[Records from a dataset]
+---+
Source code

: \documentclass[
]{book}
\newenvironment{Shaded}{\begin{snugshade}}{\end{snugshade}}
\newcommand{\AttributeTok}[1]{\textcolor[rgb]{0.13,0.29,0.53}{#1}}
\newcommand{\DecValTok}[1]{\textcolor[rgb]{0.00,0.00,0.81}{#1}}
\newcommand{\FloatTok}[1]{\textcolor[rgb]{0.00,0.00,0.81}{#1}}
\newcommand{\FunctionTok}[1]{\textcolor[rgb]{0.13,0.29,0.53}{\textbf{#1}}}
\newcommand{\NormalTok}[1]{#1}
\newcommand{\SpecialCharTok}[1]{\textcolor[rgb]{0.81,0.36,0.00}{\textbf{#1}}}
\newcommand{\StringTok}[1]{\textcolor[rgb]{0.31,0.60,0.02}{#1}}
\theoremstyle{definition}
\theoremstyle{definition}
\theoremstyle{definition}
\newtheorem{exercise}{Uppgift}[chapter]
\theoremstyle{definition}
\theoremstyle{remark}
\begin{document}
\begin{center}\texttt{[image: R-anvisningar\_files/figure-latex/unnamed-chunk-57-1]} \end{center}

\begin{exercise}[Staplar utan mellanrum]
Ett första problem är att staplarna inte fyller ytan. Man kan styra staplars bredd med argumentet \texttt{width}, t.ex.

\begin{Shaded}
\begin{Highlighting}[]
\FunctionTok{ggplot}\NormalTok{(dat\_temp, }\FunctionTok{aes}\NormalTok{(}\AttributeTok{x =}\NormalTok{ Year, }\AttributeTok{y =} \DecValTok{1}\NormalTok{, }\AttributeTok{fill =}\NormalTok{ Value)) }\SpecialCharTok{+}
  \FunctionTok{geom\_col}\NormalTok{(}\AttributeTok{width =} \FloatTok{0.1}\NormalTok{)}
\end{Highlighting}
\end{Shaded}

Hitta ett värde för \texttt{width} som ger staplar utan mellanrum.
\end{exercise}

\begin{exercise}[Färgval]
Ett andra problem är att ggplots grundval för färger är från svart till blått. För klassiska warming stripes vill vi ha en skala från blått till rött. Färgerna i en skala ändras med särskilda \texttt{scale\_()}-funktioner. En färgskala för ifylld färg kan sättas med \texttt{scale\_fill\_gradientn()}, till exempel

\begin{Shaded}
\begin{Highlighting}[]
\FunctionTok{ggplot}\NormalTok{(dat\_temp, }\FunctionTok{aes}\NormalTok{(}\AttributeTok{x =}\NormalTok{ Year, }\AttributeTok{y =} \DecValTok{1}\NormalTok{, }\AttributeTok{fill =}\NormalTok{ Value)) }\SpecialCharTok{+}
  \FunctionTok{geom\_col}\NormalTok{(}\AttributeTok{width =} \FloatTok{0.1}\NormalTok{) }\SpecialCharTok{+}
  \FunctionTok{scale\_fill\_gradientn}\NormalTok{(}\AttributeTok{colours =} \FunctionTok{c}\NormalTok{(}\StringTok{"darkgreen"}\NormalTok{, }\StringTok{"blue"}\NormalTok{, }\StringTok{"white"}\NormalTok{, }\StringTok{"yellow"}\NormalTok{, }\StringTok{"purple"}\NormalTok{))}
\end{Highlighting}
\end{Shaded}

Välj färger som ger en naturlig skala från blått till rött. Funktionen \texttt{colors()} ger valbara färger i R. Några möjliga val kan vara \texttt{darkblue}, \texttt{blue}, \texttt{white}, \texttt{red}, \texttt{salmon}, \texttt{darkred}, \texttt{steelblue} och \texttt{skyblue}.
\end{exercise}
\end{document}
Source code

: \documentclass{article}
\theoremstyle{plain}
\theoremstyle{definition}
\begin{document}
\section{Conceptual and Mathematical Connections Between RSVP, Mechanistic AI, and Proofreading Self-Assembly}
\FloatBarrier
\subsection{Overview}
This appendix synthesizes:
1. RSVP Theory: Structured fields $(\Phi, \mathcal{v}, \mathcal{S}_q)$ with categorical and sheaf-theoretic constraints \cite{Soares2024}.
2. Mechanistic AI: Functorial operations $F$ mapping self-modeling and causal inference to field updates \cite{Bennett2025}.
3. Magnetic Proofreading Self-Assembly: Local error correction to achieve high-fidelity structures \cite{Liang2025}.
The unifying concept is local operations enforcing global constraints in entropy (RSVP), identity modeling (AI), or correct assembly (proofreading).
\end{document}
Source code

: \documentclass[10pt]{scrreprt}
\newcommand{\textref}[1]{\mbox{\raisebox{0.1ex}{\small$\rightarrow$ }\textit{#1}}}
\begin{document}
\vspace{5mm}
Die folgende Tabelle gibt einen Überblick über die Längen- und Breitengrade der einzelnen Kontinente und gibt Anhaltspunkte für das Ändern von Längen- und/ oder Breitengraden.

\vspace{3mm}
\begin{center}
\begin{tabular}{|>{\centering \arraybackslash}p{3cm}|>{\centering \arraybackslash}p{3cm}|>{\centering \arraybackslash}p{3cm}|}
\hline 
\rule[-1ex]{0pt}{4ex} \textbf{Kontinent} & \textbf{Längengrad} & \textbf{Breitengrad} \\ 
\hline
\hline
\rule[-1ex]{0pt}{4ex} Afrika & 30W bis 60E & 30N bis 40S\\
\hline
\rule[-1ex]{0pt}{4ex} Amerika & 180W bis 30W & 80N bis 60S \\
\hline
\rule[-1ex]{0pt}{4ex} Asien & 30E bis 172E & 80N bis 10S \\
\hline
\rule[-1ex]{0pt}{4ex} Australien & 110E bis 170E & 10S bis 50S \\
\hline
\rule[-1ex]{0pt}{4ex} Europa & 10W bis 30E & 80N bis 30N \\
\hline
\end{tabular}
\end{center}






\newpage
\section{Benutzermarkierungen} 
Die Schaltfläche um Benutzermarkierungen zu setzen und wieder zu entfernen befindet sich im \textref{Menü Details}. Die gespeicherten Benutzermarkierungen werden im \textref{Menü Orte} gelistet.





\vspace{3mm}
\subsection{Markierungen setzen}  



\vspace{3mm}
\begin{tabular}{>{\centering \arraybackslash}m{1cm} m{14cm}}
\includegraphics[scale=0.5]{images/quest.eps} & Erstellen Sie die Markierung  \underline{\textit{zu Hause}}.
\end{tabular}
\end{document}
+---+
• [WHAT IS REQUIRED]:
Copy only the stretch running from the line containing "Erstellen Sie die" to the final line of the entries, both ends included, exactly as it stands.

• [TASK OUTPUT]:
\includegraphics[scale=0.5]{images/quest.eps} & Erstellen Sie die Markierung  \underline{\textit{zu Hause}}.
\end{tabular}
\end{document}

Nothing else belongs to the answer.